▶ **WHAT IS NEEDED**:
What you give back should be exactly the lines from the one with "It then computes" through the final line of the material, pictures removed; please add nothing.

▶ **PROVIDED DATA**:
== Segment start ==

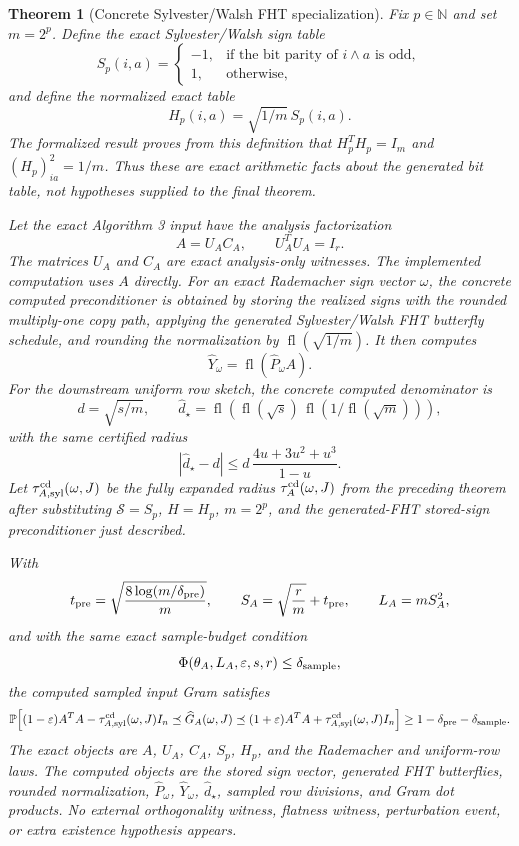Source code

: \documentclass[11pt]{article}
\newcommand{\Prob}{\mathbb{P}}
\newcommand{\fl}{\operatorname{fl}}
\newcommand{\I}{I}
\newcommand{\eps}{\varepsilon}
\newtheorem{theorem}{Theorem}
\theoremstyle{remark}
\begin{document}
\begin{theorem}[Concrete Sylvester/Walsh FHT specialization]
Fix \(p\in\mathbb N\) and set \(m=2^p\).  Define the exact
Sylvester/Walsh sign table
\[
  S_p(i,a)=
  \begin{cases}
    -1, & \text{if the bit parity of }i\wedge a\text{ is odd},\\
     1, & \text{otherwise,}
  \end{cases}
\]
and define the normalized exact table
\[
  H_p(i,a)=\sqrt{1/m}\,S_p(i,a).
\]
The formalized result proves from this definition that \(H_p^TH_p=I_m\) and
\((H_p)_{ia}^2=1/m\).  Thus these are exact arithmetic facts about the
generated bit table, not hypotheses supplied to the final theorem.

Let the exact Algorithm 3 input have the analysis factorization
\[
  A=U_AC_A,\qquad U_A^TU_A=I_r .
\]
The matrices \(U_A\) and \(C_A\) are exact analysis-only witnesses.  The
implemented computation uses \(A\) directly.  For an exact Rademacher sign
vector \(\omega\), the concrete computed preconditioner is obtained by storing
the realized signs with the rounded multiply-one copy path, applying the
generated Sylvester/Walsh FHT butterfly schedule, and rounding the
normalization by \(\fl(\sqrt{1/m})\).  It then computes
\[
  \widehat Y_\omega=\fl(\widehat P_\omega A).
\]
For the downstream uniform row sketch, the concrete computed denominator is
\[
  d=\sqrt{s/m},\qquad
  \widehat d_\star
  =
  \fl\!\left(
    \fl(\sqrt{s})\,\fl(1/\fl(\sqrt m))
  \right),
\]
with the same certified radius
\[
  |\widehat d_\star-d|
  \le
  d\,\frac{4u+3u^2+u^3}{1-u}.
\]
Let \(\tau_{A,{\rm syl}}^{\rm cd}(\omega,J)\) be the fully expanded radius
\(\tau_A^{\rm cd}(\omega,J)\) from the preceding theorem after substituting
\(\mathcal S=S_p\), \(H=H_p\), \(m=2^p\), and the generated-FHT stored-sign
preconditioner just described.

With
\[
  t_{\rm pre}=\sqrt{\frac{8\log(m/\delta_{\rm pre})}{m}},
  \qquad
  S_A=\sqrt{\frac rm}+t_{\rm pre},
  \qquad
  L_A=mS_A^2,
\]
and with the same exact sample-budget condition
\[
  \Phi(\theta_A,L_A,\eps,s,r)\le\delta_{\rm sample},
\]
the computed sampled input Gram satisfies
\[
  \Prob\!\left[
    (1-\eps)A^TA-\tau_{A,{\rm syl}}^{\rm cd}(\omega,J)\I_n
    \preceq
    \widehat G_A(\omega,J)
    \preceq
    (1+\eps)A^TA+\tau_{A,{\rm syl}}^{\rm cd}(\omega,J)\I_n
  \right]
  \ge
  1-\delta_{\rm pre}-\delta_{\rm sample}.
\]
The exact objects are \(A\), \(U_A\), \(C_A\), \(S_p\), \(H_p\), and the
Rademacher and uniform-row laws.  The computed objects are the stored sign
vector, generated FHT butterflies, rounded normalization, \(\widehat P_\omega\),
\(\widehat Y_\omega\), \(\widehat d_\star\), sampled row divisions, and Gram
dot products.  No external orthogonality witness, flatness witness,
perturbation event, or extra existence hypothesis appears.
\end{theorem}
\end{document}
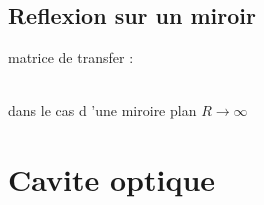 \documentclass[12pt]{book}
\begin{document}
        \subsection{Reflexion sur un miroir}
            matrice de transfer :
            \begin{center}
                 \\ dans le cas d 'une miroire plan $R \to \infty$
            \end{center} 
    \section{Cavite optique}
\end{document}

== Segment end ==

▶ **ANSWER TO THE PROBLEM**:
normalization by \(\fl(\sqrt{1/m})\).  It then computes
\[
  \widehat Y_\omega=\fl(\widehat P_\omega A).
\]
For the downstream uniform row sketch, the concrete computed denominator is
\[
  d=\sqrt{s/m},\qquad
  \widehat d_\star
  =
  \fl\!\left(
    \fl(\sqrt{s})\,\fl(1/\fl(\sqrt m))
  \right),
\]
with the same certified radius
\[
  |\widehat d_\star-d|
  \le
  d\,\frac{4u+3u^2+u^3}{1-u}.
\]
Let \(\tau_{A,{\rm syl}}^{\rm cd}(\omega,J)\) be the fully expanded radius
\(\tau_A^{\rm cd}(\omega,J)\) from the preceding theorem after substituting
\(\mathcal S=S_p\), \(H=H_p\), \(m=2^p\), and the generated-FHT stored-sign
preconditioner just described.

With
\[
  t_{\rm pre}=\sqrt{\frac{8\log(m/\delta_{\rm pre})}{m}},
  \qquad
  S_A=\sqrt{\frac rm}+t_{\rm pre},
  \qquad
  L_A=mS_A^2,
\]
and with the same exact sample-budget condition
\[
  \Phi(\theta_A,L_A,\eps,s,r)\le\delta_{\rm sample},
\]
the computed sampled input Gram satisfies
\[
  \Prob\!\left[
    (1-\eps)A^TA-\tau_{A,{\rm syl}}^{\rm cd}(\omega,J)\I_n
    \preceq
    \widehat G_A(\omega,J)
    \preceq
    (1+\eps)A^TA+\tau_{A,{\rm syl}}^{\rm cd}(\omega,J)\I_n
  \right]
  \ge
  1-\delta_{\rm pre}-\delta_{\rm sample}.
\]
The exact objects are \(A\), \(U_A\), \(C_A\), \(S_p\), \(H_p\), and the
Rademacher and uniform-row laws.  The computed objects are the stored sign
vector, generated FHT butterflies, rounded normalization, \(\widehat P_\omega\),
\(\widehat Y_\omega\), \(\widehat d_\star\), sampled row divisions, and Gram
dot products.  No external orthogonality witness, flatness witness,
perturbation event, or extra existence hypothesis appears.
\end{theorem}
\end{document}
 \documentclass[12pt]{book}
\begin{document}
        \subsection{Reflexion sur un miroir}
            matrice de transfer :
            \begin{center}
                 \\ dans le cas d 'une miroire plan $R \to \infty$
            \end{center} 
    \section{Cavite optique}
\end{document}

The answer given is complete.